### DATA TO PROCESS
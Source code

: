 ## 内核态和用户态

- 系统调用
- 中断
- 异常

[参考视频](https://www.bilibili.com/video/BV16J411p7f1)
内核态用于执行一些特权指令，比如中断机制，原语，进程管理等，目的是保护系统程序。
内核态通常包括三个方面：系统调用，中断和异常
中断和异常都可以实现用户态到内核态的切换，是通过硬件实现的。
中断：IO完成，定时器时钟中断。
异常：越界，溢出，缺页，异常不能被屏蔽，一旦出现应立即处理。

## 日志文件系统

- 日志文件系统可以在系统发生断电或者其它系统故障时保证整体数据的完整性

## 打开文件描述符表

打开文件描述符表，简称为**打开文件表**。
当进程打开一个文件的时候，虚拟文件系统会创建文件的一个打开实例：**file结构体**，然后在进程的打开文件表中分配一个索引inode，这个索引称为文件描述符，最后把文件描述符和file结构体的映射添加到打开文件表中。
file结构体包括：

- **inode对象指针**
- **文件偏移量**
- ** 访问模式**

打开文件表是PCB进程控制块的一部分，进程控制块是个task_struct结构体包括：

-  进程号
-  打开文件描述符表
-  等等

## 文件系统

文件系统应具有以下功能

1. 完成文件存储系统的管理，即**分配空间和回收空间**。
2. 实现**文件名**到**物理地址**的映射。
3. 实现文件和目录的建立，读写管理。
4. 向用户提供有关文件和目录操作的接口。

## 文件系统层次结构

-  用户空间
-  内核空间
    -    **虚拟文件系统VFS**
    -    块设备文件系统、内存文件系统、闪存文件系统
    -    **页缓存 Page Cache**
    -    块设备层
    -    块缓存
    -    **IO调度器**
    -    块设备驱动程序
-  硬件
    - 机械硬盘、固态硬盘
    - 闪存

### WORK TASK
Print exactly the lines above, starting at the line that contains "- **inode对象指针**" and ending with the last line of the records, both included.

### EXERCISE RESPONSE
- **inode对象指针**
- **文件偏移量**
- ** 访问模式**

打开文件表是PCB进程控制块的一部分，进程控制块是个task_struct结构体包括：

-  进程号
-  打开文件描述符表
-  等等

## 文件系统

文件系统应具有以下功能

1. 完成文件存储系统的管理，即**分配空间和回收空间**。
2. 实现**文件名**到**物理地址**的映射。
3. 实现文件和目录的建立，读写管理。
4. 向用户提供有关文件和目录操作的接口。

## 文件系统层次结构

-  用户空间
-  内核空间
    -    **虚拟文件系统VFS**
    -    块设备文件系统、内存文件系统、闪存文件系统
    -    **页缓存 Page Cache**
    -    块设备层
    -    块缓存
    -    **IO调度器**
    -    块设备驱动程序
-  硬件
    - 机械硬盘、固态硬盘
    - 闪存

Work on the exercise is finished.